Question
Sensiple Software Solutions Pvt Ltd
IN
Last activity: 10 Sep 2019 10:57 EDT
Data capture
Hi,
I am trying to capture data for 'Balance Due' field in this pdf. Can someone provide me a solution to get the amount from Balance Due field. I have attached my pdf for reference.
Thanks.
-
Like (0)
-
Share this page Facebook Twitter LinkedIn Email Copying... Copied!
Pegasystems Inc.
US
Here you go. The key to working with PDFs is to look at the Developer Tools available in the PDFViewer. You can highlight the various parts you can extract and then determine how to navigate the document from there.
I hard-coded this to use the attached PDF, but you could replace that with a selection if you like.
Accenture
IN
Hi Thomos,
What is the use of PDFViewer in windows form.
Pegasystems Inc.
US
It serves two purposes;
1. It allows you to see the PDF to validate what you are pulling.
2. It allows you to enable to the developer options and highlight the word. segments, and lines. This help with development so you know how it is able to parse the file.
Sensiple Software Solutions Pvt Ltd
IN
Hi,
Thanks for the response! I looked at the attachment, It is working great.
I couldn't find System.IO.Path#GetDirectoryName in my Robotics studio.
Also Can you please explain the PDF_P_LoadFiles.os automation flow, the use for RuntimeHost & System.IO.Path blocks in that flow.
Is it possible to capture the same fields through OCR techniques.
Pegasystems Inc.
US
1. To add any static .Net methods (like System.IO.Path.GetDirectoryName), you right-click on an area of the Toolbox and select Choose Items. You then select "Pega Robotics Static Members". Next, select "From Global Assembly Cache". Finally, select the assembly the method you wish to use is in. In this case (most of the interesting ones are in either mscorlib or System) select mscorlib (it is near the bottom of the "m", so if you click the letter "n" and scroll up), you can find it quicker) and locate the Directory node. Simply check next to whichever method you like.

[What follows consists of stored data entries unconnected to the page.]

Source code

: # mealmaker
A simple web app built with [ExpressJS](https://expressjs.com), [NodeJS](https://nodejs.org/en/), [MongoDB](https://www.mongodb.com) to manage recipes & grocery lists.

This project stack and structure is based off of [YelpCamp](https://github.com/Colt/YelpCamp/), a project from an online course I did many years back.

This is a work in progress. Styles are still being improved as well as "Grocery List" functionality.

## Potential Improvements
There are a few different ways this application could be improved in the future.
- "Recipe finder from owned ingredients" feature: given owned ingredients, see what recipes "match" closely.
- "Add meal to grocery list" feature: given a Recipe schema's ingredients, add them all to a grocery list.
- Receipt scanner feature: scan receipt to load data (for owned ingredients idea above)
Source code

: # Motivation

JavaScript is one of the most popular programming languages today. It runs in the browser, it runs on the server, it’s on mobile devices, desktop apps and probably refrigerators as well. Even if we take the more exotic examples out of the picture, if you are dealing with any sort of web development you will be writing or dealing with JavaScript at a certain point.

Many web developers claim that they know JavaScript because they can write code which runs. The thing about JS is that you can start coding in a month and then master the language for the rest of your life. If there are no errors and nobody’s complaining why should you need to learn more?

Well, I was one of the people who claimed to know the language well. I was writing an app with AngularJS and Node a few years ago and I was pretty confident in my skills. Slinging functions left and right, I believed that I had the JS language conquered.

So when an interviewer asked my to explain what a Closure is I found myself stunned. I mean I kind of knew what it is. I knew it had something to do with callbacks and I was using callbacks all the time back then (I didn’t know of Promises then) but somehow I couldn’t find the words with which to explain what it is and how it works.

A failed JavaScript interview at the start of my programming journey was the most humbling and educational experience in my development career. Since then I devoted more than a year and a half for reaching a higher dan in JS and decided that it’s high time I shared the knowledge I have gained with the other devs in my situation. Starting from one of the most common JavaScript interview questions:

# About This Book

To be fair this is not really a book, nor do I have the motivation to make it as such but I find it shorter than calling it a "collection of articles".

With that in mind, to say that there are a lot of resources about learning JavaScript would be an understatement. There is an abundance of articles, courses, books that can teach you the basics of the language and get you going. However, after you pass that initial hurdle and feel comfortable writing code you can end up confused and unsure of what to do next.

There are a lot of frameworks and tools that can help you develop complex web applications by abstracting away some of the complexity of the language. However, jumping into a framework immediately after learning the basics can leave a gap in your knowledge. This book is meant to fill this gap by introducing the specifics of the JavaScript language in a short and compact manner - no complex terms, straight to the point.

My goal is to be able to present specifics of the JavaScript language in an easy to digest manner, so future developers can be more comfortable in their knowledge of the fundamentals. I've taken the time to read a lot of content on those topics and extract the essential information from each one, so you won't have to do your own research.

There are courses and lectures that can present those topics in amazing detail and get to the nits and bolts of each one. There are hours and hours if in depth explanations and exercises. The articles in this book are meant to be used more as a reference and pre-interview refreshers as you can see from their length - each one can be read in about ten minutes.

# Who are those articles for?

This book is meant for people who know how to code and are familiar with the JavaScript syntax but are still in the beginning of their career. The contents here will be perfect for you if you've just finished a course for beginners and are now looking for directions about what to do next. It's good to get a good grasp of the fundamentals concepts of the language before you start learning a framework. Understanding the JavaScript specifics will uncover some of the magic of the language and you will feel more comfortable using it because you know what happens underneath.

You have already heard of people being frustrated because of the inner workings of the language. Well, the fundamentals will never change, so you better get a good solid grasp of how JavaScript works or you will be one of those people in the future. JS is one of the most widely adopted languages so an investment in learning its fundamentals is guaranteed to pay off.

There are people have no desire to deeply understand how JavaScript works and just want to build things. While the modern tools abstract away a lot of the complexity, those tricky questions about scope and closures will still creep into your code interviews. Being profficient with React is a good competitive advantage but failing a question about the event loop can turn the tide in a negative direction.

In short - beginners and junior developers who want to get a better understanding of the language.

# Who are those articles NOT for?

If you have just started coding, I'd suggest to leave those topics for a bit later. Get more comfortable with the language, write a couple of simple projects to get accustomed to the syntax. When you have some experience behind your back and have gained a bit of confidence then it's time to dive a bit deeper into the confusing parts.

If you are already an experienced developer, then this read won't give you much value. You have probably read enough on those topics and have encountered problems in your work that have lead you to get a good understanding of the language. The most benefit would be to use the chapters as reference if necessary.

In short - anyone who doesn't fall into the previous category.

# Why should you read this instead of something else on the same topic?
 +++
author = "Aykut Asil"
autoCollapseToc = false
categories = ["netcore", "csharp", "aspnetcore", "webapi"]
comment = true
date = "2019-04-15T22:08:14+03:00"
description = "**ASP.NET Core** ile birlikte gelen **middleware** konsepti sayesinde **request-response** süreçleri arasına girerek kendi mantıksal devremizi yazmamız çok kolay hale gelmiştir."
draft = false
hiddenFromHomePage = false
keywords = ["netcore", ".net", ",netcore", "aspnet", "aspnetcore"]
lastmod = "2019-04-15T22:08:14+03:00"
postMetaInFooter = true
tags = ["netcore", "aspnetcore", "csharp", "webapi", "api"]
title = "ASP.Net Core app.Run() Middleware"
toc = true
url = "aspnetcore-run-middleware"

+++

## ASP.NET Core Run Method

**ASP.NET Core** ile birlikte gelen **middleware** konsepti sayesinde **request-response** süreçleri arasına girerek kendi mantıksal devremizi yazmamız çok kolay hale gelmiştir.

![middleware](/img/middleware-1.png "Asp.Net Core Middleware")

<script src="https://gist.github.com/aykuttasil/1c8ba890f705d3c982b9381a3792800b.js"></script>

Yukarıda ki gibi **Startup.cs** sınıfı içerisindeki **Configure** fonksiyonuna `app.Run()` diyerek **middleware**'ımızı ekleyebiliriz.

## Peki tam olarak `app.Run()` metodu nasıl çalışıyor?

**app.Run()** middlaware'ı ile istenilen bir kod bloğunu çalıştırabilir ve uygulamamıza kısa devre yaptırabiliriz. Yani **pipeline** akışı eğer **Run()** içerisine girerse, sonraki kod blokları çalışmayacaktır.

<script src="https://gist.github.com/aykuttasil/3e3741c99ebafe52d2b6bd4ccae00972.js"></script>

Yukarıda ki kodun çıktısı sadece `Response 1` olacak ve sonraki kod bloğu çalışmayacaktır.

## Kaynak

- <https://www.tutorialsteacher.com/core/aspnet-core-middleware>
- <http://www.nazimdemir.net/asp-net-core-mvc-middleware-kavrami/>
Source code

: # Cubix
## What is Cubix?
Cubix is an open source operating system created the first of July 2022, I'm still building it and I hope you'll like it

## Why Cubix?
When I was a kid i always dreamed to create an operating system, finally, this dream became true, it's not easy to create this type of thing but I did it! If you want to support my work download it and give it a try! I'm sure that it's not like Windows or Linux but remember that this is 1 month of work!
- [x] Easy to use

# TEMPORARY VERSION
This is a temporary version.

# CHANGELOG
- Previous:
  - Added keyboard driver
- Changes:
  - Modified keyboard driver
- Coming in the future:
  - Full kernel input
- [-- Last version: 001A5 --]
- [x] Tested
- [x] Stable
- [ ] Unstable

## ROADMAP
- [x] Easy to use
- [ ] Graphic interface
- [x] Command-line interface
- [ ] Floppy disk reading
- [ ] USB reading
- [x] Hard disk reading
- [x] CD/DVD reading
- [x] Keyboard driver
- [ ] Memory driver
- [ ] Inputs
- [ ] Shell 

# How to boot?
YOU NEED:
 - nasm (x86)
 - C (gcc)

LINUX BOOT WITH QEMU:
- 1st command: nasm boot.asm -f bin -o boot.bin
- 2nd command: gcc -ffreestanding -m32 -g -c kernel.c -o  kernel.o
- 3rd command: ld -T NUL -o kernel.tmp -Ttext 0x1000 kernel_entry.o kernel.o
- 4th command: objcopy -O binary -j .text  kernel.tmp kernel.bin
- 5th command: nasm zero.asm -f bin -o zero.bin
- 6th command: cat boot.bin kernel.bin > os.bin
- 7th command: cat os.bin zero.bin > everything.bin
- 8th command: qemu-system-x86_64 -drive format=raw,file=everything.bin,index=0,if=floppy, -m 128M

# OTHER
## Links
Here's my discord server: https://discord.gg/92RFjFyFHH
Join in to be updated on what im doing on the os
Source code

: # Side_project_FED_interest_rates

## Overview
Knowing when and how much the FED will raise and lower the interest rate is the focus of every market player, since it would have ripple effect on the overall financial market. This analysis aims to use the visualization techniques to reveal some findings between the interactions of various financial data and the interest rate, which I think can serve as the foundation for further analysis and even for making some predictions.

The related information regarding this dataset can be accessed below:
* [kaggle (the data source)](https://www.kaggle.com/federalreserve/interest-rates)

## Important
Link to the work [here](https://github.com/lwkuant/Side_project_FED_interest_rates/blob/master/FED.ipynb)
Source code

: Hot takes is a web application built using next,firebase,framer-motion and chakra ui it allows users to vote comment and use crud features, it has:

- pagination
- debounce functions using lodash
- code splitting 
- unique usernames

2. I wanted to attach the PDF to the example for ease of distribution. In practice, you'd load the PDF from another path. The logic there is just used to locate the file on-disk in the extract directory of the solution, since I have attached the file to the deployment.
3. OCR simply turns whatever file you have into a PDF to use the PDF Connector component on it, so not directly. I guess you could get the entire text of the file and parse it yourself though.
Sensiple Software Solutions Pvt Ltd
IN
Hi,
I see you have uploaded the sample pdf in the solution. I couldn't either attach my sample pdf to the solution nor locate my pdf folder through automation.
Can you tell how to open the pdf files (located in my folder) to load the files in Pdf viewer, in Robotics studio. I tried using Path.GetDirectoryName method, but error occurs.
Thanks.
Accenture
IN
Hi,
Implemented the same in the below automation and able to extract particular line from a pdf which is in my local drive.
I guess you missed out adding the pdf source to the pdfviewer component.